Director-General of Telecommunications, National Air Traffic Services
- In office 1969–1979

Personal details
- Born: 26 May 1918 Glasgow, Scotland
- Died: 2 February 2016 (aged 97)

= Thomas Johnstone McWiggan =

British engineer

Thomas Johnstone McWiggan (26 May 1918 – 2 January 2016) joined the Ministry of Civil Aviation in 1946, was involved in the introduction of Ground-Controlled Approach Radar (GCA) into civil aviation and was Director-General of Telecommunications at the Civil Aviation Authority (CAA) from 1970 to 1979.

==Early life==
McWiggan was born on 26 May 1918 to Thomas and Esther McWiggan in Glasgow. His family moved to Gateshead in Northern England a few years after he was born. He attended the Secondary School, Gateshead which later became Gateshead Grammar School. He took an apprenticeship with Boots Cash Chemists (Northern) Ltd for four years from 1 October 1934. During this time he attended evening classes at the Rutherford Technical College, Newcastle. Boots awarded him a scholarship to attend the School of Pharmacy at University College Nottingham full-time from 1938 to 1939. When war broke out in 1939, his profession of Pharmaceutical Chemist prevented him from being conscripted into fighting in the army. He was in the 1945 Birthday Honours as an Acting Flight Lieutenant.

==Career==
McWiggan joined the Ministry of Civil Aviation in 1946. From 1947 he held a succession of posts concerned with radar, navigational aids, communications development and engineering. He worked alongside Arthur C. Clarke on GCA radar, which was used in the Berlin Airlift of 1948–1949. In 1961 he was appointed Telecommunications member of the UK Mission to the Federal Aviation Administration in Washington, USA. He was Secretary-Treasurer of the 'IEEE Professional Technical Group on Aerospace and Navigational Electronics' while in Washington. In 1965 he became Director of Telecommunications (Plans), in 1967 Director of Telecommunications (Air Traffic Services) and in 1969 Chief of Telecommunications. He was made Director-General of Telecommunications at the Civil Aviation Authority (CAA) in 1970.

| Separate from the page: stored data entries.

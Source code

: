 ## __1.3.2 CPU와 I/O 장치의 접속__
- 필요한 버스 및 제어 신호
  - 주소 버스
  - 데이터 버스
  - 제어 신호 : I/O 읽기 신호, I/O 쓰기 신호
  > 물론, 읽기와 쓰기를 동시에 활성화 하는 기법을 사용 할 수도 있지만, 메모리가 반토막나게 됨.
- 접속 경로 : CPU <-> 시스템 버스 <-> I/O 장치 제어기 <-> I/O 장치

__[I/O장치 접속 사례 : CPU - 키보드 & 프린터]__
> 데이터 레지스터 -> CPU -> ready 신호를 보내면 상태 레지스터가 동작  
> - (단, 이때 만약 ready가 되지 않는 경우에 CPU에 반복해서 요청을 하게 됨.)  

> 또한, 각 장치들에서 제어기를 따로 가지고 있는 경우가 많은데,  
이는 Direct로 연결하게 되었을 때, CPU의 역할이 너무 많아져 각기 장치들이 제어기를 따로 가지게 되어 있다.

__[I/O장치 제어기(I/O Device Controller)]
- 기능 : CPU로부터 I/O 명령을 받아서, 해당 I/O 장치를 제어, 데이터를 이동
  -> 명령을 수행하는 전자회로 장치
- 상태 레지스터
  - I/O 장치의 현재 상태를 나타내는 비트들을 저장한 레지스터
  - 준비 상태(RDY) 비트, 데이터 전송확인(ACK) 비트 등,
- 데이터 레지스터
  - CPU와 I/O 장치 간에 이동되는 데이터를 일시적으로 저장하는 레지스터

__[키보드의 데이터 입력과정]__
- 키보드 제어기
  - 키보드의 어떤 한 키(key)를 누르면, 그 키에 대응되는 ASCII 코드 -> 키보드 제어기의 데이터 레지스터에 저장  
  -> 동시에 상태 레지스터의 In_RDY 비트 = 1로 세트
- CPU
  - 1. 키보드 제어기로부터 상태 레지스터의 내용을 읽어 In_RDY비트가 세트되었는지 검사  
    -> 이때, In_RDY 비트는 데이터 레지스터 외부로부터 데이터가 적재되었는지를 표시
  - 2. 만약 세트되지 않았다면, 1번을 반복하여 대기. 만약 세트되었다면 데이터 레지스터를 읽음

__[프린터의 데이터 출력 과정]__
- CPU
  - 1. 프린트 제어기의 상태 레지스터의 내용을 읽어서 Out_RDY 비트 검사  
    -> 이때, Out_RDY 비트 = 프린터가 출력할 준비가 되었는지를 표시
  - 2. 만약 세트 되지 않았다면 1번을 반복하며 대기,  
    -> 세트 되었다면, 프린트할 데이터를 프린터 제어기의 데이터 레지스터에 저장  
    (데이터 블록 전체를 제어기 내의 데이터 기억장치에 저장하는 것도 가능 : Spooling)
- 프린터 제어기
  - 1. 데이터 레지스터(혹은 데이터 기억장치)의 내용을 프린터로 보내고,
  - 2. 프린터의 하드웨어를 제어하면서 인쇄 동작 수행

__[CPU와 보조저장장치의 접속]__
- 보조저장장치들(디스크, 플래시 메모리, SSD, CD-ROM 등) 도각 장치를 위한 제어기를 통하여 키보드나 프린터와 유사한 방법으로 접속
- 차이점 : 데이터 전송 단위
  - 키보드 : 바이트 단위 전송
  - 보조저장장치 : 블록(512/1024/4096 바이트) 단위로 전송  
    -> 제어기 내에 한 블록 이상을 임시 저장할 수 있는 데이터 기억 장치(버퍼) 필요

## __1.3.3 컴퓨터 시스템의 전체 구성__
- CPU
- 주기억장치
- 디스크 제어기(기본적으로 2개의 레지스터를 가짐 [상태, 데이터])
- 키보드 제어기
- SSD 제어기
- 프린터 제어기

He was presented to Prince Philip during the Duke of Edinburgh's visit to the London Air Traffic Control Centre building, West Drayton on 11 July 1975. He was appointed a CBE for his services to Civil Aviation in 1976. In April 1978 he attended a meeting for the ICAO, a specialised agency of the United Nations, in Montreal. He was a strong advocate for the UK Doppler Microwave Landing System (DMLS) to be adopted worldwide instead of US-based TRSB,

National Air Traffic Services (NATS) held a farewell retirement dinner for McWiggan on 1 June 1979 at the Officers Mess at RAF Uxbridge. Following his retirement he held the post of Secretary General, European Organisation for Civil Aviation Electronics, until 1987. He was subsequently an aviation electronics consultant for many years after that. He published various technical papers and gave talks throughout his career.

==Personal life==
After his marriage to Eileen in 1947 the couple settled in London and later Surrey. He lived with his family in Washington from 1962 to 1965 and then Addlestone until 2015. He died on 2 January 2016.